It’s Groovy to join a Foundation - jvermillard
http://communityovercode.com/2015/02/groovy-to-join-foundation/

======
vorg
> You’ve already taken the most important step: choosing to join an existing
> Foundation

They're doing it because their existing "foundation", Codehaus, is closing
down. But there could be another reason they've suddenly fast-tracked the
process right now...

4 days after Pivotal's announcement that they're stopping funding for Groovy
and Grails developers after March 2015, Grails P.M. Graeme Rocher published a
Q&A at [http://jaxenter.com/grails-
future-113958.html](http://jaxenter.com/grails-future-113958.html) beginning "
_We are investigating a number of different avenues for sponsorship of the
development of the language and framework. The Groovy and Grails team are a
team of 6 engineers and for any company hiring 6 engineers is a significant
investment_..."

The Grails P.M. is linking both Groovy and Grails into a single product and
"team", and suggesting not all of the current team of 6 will be funded from a
new source. The Groovy P.M. would be the most likely to miss out on funding if
only, say, 5 are funded because he doesn't bring any technical skills to the
table -- he's a manager relying on 2 others to do the programming work. To
counter Rocher's attempt to make Groovy and Grails a single team under one
P.M., the Groovy P.M. is suddenly fast-tracking the move of Groovy to some
other formal entity to keep his position as head. Rocher, however, is the one
most likely to secure funding for Groovy/Grails, and if one or both of the
actual programmers who build Groovy get offered a, say, 1-year contract, they
won't hesitate to jump aboard Rocher's management of Groovy. All this talk of
joining a foundation would come to nothing.
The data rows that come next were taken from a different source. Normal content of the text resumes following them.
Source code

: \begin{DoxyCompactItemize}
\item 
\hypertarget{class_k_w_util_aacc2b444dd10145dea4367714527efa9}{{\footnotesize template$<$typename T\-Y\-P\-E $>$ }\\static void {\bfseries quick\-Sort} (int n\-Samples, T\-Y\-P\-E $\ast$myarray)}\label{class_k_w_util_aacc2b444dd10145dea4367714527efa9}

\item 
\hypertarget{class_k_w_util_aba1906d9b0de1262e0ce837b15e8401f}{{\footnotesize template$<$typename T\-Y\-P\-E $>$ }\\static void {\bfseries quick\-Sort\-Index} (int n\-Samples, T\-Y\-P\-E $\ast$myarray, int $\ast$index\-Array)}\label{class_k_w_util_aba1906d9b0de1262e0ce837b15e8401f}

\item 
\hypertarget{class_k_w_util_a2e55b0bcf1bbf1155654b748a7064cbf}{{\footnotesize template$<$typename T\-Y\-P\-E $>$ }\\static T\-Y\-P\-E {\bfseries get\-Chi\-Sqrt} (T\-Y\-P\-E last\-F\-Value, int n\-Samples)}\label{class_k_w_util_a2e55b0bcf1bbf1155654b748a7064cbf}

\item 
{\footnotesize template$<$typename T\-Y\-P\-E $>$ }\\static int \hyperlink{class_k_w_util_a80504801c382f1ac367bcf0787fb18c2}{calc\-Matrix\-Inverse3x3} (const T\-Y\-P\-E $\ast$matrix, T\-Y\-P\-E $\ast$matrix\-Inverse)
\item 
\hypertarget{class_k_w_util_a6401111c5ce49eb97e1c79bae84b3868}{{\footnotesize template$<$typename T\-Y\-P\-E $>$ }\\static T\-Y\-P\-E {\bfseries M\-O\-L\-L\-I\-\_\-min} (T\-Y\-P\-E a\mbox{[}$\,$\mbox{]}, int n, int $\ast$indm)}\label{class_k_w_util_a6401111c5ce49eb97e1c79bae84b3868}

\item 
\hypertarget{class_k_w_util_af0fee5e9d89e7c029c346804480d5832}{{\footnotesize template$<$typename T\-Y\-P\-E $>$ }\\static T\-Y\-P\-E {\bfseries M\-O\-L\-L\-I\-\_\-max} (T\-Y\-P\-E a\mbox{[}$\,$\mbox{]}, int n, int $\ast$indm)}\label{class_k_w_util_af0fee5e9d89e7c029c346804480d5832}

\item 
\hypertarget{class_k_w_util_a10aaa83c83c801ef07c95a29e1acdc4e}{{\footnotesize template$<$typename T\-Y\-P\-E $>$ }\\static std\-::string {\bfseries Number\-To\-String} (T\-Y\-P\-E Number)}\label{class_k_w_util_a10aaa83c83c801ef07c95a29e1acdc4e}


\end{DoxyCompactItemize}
In fact, this Pivotal announcement could even be a ruse set up by Rocher to
dump the Groovy P.M. and maybe even 1 or 2 others, under cover of "managing to
secure an extension of funding from Pivotal for a smaller team at the last
moment". Control of both Groovy and Grails would also give Rocher more
leverage over Gradle in any buy out talks. Time will show us what's really
going on.